# Data provided:

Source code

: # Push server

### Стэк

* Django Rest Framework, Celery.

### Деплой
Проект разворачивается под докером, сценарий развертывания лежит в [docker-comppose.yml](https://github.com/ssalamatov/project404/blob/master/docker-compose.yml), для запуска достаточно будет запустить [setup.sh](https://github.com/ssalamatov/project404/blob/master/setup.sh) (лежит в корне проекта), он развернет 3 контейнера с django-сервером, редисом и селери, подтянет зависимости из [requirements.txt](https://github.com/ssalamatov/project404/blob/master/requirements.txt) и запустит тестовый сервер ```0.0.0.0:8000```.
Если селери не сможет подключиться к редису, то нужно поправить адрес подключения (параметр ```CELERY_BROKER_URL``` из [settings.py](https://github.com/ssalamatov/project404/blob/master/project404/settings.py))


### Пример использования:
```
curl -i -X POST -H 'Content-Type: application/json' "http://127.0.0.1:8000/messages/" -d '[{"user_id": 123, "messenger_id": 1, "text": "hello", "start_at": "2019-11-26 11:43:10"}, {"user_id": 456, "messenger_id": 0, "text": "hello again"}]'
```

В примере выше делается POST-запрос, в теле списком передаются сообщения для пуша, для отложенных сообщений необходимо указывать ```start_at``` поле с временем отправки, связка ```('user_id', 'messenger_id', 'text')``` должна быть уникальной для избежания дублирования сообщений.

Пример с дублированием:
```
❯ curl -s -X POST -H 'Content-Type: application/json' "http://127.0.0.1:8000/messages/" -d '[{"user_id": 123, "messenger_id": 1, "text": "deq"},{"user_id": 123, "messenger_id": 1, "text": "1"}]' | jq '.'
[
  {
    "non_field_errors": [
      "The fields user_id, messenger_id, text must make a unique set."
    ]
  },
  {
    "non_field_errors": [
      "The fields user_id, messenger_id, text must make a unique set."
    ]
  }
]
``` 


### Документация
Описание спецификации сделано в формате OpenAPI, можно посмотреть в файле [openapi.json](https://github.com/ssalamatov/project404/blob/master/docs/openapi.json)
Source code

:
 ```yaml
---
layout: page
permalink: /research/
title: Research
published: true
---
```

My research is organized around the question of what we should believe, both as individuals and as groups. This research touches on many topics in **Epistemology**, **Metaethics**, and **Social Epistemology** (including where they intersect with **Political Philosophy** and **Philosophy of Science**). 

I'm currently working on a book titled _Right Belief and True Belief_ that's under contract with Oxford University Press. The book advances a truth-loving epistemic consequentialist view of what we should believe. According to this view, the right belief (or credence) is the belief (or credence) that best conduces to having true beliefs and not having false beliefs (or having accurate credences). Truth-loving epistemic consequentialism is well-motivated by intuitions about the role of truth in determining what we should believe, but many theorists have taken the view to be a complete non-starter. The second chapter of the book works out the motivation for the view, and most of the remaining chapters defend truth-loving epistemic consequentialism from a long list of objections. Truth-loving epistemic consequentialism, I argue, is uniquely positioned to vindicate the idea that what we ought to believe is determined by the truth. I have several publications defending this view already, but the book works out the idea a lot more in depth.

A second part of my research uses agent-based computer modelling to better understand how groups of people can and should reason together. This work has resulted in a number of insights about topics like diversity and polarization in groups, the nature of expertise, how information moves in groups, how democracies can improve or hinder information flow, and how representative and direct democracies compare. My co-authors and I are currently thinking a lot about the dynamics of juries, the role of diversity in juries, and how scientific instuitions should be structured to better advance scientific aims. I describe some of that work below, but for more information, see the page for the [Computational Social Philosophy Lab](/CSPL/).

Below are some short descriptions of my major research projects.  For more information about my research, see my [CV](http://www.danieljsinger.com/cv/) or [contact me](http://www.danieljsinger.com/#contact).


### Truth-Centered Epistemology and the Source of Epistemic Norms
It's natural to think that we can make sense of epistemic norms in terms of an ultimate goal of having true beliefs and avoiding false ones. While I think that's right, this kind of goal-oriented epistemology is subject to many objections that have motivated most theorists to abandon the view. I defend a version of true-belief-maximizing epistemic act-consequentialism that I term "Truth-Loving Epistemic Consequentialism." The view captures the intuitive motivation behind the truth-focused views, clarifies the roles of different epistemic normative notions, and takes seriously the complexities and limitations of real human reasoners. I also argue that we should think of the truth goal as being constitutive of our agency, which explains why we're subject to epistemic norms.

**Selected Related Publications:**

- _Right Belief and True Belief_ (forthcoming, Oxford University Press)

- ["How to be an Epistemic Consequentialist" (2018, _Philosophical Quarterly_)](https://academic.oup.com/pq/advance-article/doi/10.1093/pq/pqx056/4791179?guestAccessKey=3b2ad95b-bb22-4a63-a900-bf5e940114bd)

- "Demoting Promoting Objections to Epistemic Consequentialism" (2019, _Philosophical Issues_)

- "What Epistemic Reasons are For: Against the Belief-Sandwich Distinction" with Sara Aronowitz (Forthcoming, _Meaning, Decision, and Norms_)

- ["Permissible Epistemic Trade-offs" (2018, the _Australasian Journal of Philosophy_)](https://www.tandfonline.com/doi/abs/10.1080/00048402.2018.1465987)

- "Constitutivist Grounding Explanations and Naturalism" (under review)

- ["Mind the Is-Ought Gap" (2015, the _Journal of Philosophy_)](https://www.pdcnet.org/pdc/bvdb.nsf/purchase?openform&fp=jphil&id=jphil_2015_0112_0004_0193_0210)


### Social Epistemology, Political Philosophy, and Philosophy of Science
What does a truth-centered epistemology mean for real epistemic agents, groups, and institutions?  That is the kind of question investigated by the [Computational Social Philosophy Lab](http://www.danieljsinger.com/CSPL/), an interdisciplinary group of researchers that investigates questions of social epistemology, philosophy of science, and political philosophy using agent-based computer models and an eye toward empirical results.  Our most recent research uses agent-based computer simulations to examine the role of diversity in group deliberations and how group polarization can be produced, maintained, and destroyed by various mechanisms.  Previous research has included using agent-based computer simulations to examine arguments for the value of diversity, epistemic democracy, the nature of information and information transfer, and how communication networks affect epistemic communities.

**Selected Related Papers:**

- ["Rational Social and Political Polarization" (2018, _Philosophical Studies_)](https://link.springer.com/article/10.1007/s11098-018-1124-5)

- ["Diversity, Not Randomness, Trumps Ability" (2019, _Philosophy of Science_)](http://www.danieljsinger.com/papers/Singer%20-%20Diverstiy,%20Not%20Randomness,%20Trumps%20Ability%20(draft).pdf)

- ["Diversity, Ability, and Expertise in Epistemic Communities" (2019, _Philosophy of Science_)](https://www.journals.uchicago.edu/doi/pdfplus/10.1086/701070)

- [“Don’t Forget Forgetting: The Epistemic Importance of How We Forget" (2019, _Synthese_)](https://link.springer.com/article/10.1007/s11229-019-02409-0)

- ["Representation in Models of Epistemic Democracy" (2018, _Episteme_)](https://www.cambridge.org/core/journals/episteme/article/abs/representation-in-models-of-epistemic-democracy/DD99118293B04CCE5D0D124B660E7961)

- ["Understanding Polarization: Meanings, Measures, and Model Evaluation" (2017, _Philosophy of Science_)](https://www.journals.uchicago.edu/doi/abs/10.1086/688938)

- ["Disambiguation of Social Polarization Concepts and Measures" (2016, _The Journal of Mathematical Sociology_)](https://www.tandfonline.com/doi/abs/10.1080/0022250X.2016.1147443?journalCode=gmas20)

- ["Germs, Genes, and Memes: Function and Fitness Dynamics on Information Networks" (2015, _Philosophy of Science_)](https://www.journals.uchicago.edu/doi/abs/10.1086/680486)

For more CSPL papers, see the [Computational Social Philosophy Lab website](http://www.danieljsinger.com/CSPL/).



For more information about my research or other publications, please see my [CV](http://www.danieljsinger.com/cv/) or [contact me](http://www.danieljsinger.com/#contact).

# What to do:
Lines of the listing that contain the word "University" are to be counted; report only their number.

# Result of this task:
2